Required action: Read the data below line by line and copy each one with "ExpireInEnum" in it.

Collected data

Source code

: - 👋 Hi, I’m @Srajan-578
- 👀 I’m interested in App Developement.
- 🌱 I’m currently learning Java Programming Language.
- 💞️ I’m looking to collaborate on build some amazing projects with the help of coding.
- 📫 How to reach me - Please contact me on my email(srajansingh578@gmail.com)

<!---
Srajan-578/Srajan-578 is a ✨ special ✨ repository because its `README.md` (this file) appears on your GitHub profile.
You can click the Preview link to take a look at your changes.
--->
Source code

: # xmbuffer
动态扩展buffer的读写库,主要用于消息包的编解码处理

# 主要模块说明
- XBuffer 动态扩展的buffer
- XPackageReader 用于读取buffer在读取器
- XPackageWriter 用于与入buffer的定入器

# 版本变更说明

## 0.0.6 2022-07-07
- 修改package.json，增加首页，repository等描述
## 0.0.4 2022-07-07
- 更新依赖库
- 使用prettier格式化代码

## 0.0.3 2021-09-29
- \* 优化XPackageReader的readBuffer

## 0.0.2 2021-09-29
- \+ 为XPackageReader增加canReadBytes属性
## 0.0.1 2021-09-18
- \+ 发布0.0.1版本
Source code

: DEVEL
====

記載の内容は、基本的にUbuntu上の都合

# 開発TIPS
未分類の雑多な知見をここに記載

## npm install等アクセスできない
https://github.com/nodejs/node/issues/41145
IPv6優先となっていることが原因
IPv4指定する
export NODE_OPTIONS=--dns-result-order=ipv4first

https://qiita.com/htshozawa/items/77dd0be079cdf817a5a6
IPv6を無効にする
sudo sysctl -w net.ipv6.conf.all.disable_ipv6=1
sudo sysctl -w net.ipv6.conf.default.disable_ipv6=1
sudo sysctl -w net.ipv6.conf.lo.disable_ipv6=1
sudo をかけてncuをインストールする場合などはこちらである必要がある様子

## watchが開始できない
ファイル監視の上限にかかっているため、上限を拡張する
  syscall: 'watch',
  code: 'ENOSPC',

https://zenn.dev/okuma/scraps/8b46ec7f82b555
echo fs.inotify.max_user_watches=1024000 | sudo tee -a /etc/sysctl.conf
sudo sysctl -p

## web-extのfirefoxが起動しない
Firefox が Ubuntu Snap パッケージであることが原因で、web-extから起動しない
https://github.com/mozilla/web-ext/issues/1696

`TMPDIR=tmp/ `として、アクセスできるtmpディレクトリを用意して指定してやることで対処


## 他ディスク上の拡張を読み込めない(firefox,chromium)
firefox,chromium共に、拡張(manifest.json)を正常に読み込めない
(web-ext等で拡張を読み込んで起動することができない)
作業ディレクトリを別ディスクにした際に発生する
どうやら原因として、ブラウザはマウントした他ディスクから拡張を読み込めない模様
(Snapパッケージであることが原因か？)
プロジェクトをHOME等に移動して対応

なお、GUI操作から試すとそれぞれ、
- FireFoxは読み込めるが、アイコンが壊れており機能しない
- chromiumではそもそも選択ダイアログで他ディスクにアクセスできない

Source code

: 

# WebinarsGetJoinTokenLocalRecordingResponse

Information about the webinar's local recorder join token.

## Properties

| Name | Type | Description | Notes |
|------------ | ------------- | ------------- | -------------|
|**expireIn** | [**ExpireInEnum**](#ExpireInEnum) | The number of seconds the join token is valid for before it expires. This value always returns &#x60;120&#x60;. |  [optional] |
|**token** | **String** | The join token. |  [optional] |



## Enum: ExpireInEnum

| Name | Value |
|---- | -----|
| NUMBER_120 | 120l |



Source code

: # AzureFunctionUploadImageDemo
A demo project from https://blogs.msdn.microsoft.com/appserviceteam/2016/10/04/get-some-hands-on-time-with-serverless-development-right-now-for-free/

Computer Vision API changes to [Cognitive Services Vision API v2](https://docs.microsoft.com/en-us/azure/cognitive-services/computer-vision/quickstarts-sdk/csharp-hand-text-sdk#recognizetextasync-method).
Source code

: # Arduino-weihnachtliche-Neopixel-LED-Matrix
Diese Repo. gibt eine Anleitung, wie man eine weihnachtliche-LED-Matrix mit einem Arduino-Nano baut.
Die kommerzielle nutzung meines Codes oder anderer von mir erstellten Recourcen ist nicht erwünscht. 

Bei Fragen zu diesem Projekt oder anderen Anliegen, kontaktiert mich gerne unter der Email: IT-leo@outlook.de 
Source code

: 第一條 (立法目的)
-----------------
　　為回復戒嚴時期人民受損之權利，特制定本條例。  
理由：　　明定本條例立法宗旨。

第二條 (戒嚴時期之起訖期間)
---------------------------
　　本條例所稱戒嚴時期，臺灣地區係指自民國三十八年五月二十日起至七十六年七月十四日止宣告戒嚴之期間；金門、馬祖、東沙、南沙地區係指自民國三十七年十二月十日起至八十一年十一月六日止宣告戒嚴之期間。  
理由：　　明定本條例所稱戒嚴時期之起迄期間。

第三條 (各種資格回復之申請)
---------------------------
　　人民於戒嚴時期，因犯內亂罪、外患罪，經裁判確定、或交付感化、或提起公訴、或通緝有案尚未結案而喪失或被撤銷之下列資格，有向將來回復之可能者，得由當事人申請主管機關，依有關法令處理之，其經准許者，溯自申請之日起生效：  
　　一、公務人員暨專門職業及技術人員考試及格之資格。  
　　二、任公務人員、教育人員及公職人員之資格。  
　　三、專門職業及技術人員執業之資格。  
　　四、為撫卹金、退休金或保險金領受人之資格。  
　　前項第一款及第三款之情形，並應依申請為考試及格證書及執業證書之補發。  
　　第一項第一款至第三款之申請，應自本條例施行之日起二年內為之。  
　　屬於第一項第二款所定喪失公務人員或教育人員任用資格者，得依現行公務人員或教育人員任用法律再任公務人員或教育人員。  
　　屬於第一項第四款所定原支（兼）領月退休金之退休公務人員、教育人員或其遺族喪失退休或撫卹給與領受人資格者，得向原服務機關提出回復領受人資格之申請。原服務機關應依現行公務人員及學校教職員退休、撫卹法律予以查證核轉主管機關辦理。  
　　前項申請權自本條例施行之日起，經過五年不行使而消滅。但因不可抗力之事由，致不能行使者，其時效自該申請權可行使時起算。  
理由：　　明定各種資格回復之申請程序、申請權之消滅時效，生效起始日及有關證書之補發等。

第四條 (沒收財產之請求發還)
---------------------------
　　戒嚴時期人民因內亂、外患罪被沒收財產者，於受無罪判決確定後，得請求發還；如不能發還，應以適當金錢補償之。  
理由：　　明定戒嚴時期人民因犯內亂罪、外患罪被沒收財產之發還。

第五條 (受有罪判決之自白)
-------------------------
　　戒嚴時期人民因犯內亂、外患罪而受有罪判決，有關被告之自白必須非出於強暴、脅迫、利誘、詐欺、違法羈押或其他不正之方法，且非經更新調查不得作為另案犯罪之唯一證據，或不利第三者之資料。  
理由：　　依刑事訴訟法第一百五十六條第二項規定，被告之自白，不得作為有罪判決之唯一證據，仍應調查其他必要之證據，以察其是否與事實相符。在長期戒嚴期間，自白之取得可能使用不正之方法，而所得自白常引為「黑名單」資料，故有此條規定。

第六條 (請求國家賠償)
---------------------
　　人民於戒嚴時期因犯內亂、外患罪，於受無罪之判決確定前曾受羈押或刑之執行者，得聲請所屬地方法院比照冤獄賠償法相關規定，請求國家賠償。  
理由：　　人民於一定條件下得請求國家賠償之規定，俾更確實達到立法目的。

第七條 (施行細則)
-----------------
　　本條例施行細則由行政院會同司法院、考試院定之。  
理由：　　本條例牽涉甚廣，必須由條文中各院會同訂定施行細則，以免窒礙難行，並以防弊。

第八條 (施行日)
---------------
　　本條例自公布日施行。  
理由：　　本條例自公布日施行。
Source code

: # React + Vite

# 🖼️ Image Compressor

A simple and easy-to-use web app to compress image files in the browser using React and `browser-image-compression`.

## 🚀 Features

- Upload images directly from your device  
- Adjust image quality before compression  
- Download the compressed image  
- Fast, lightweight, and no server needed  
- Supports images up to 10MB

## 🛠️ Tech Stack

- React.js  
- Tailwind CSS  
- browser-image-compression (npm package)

Expected answer:
|**expireIn** | [**ExpireInEnum**](#ExpireInEnum) | The number of seconds the join token is valid for before it expires. This value always returns &#x60;120&#x60;. |  [optional] |
## Enum: ExpireInEnum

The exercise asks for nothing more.